§ WHAT IS NEEDED
Of the lines below, report only those that contain "Microsoft".

Segment Open

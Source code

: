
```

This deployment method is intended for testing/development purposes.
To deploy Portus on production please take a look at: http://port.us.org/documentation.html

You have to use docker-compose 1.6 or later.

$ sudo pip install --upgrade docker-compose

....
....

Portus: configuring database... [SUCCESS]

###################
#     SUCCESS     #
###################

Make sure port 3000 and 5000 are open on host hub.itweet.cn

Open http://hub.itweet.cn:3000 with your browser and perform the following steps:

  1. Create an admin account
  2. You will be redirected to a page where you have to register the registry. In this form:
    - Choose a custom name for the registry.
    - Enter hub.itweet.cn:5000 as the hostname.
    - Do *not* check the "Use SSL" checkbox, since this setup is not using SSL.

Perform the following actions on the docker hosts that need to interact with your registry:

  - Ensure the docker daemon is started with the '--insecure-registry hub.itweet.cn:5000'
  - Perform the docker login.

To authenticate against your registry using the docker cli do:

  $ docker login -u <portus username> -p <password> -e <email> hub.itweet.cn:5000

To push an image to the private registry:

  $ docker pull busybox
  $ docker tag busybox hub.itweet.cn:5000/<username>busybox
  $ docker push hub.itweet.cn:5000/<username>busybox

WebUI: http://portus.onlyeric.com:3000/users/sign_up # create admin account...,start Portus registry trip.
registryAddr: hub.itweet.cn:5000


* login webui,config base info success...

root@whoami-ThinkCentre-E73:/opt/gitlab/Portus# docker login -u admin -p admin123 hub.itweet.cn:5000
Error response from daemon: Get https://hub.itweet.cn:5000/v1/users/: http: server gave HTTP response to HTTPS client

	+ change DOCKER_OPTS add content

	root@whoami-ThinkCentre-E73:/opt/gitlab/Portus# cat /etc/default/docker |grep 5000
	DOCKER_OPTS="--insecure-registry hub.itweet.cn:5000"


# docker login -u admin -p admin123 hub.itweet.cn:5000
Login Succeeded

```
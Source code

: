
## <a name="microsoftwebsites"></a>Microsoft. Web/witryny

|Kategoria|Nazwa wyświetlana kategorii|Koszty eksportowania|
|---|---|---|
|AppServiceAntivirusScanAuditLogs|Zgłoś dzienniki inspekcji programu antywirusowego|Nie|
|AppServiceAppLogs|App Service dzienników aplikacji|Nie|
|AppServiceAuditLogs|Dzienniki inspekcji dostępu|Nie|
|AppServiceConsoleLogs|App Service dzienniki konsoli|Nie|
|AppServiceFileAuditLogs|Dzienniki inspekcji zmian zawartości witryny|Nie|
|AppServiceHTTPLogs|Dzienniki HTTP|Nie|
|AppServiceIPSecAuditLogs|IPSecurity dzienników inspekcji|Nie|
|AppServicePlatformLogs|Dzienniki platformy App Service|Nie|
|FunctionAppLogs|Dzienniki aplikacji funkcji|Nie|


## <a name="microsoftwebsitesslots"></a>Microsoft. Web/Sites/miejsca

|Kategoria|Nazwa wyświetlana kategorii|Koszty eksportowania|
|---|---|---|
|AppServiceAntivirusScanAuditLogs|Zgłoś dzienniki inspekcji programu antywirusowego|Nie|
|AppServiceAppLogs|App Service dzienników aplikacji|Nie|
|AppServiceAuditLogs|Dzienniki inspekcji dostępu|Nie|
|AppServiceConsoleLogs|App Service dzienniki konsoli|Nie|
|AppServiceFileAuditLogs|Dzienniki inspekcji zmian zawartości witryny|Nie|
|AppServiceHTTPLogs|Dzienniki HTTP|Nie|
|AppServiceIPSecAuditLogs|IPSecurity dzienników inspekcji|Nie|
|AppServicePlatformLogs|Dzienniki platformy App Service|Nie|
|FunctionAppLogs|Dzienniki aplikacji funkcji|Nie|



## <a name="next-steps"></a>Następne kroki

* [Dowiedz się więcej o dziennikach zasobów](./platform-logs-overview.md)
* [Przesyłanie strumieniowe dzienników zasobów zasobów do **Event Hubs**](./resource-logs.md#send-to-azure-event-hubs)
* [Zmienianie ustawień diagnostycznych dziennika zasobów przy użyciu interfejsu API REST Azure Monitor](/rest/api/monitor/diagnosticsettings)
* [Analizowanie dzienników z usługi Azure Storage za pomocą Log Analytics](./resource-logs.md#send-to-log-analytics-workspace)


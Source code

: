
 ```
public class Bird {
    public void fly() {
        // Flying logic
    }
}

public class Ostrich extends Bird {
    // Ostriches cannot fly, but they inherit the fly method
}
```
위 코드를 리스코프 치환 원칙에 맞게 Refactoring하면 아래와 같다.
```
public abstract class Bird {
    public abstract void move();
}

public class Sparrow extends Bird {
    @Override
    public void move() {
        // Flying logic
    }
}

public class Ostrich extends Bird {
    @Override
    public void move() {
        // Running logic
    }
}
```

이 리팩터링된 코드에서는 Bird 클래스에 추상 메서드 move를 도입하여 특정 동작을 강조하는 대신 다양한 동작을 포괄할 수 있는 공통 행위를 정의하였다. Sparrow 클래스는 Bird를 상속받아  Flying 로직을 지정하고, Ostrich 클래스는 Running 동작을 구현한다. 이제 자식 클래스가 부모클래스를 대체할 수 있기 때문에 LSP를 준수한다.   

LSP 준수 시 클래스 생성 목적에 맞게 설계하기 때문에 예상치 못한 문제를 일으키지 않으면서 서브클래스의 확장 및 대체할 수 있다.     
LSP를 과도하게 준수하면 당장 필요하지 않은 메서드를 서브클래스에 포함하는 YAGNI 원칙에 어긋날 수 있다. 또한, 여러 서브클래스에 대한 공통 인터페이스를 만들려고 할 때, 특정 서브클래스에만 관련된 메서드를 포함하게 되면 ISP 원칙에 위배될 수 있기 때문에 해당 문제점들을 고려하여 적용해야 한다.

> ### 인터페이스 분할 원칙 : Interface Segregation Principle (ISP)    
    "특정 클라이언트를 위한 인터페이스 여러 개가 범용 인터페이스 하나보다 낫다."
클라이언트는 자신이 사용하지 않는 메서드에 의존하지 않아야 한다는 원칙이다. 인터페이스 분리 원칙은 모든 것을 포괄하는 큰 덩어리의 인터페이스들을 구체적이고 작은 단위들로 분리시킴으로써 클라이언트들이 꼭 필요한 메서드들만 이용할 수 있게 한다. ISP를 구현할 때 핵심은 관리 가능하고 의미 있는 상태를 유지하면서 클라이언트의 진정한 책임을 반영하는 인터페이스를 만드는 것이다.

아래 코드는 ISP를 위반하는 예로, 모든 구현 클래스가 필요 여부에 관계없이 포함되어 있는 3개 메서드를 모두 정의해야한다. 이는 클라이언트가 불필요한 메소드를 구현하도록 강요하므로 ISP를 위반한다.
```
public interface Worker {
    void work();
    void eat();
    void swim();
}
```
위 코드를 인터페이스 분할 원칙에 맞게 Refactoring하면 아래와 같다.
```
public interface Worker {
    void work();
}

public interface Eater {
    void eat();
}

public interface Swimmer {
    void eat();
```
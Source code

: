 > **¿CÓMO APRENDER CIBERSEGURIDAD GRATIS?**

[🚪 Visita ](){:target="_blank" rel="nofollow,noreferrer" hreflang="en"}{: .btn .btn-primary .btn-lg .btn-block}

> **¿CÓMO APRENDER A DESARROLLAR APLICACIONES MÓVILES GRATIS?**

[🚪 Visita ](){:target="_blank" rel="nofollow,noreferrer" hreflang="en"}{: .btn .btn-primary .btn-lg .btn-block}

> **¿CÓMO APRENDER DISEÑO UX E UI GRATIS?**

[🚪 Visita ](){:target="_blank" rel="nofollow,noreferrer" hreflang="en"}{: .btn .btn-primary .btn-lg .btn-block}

Segment Closed

§ SOLUTION
## <a name="microsoftwebsites"></a>Microsoft. Web/witryny
## <a name="microsoftwebsitesslots"></a>Microsoft. Web/Sites/miejsca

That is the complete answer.